§ **TASK GOAL**
Only the text is wanted; write out each record below exactly and exclude all pictures.

(STORED DATA begins)

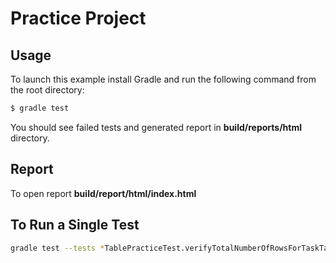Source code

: # Practice Project

## Usage
To launch this example install Gradle and run the following command from the root directory:
```bash
$ gradle test
```
You should see failed tests and generated report in **build/reports/html** directory.

## Report
To open report **build/report/html/index.html**

## To Run a Single Test
```bash
gradle test --tests *TablePracticeTest.verifyTotalNumberOfRowsForTaskTable
```
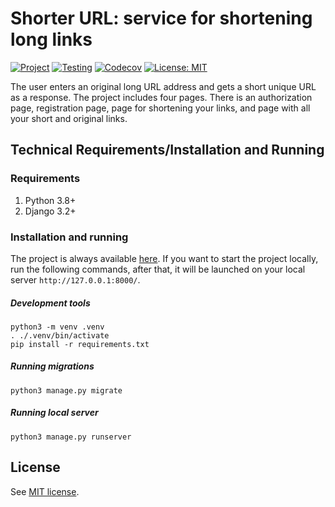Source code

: # Shorter URL: service for shortening long links

[![Project](https://img.shields.io/badge/Deploy-project-green)](https://shorter-url-links.herokuapp.com/)
[![Testing](https://github.com/UladzislauBaranau/shorter-URL/actions/workflows/testing.yaml/badge.svg)](https://github.com/UladzislauBaranau/shorter-URL/actions/workflows/testing.yaml)
[![Codecov](https://codecov.io/gh/UladzislauBaranau/shorter-URL/branch/master/graph/badge.svg)](https://app.codecov.io/gh/UladzislauBaranau/shorter-URL)
[![License: MIT](https://img.shields.io/badge/License-MIT-green.svg)](https://opensource.org/licenses/MIT)

The user enters an original long URL address and gets a short unique URL as a response.
The project includes four pages. 
There is an authorization page, registration page, page for shortening your links, and page with all your short and original links. 

## Technical Requirements/Installation and Running

### Requirements
1. Python 3.8+
2. Django 3.2+

### Installation and running
The project is always available [here](https://shorter-url-links.herokuapp.com/).
If you want to start the project locally, run the following commands, after that, it will be launched on your local server `http://127.0.0.1:8000/`. 

##### Development tools
```
python3 -m venv .venv
. ./.venv/bin/activate
pip install -r requirements.txt
```

##### Running migrations
```
python3 manage.py migrate
```

##### Running local server 
```
python3 manage.py runserver
```

## License
See [MIT license](https://github.com/UladzislauBaranau/shorter-URL/blob/master/LICENSE).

(STORED DATA ends)

§ **TASK RESPONSE**
Source code

: # Practice Project

## Usage
To launch this example install Gradle and run the following command from the root directory:
```bash
$ gradle test
```
You should see failed tests and generated report in **build/reports/html** directory.

## Report
To open report **build/report/html/index.html**

## To Run a Single Test
```bash
gradle test --tests *TablePracticeTest.verifyTotalNumberOfRowsForTaskTable
```
Source code

: # Shorter URL: service for shortening long links

[![Project](https://img.shields.io/badge/Deploy-project-green)](https://shorter-url-links.herokuapp.com/)
[![Testing](https://github.com/UladzislauBaranau/shorter-URL/actions/workflows/testing.yaml/badge.svg)](https://github.com/UladzislauBaranau/shorter-URL/actions/workflows/testing.yaml)
[![Codecov](https://codecov.io/gh/UladzislauBaranau/shorter-URL/branch/master/graph/badge.svg)](https://app.codecov.io/gh/UladzislauBaranau/shorter-URL)
[![License: MIT](https://img.shields.io/badge/License-MIT-green.svg)](https://opensource.org/licenses/MIT)

The user enters an original long URL address and gets a short unique URL as a response.
The project includes four pages. 
There is an authorization page, registration page, page for shortening your links, and page with all your short and original links. 

## Technical Requirements/Installation and Running

### Requirements
1. Python 3.8+
2. Django 3.2+

### Installation and running
The project is always available [here](https://shorter-url-links.herokuapp.com/).
If you want to start the project locally, run the following commands, after that, it will be launched on your local server `http://127.0.0.1:8000/`. 

##### Development tools
```
python3 -m venv .venv
. ./.venv/bin/activate
pip install -r requirements.txt
```

##### Running migrations
```
python3 manage.py migrate
```

##### Running local server 
```
python3 manage.py runserver
```

## License
See [MIT license](https://github.com/UladzislauBaranau/shorter-URL/blob/master/LICENSE).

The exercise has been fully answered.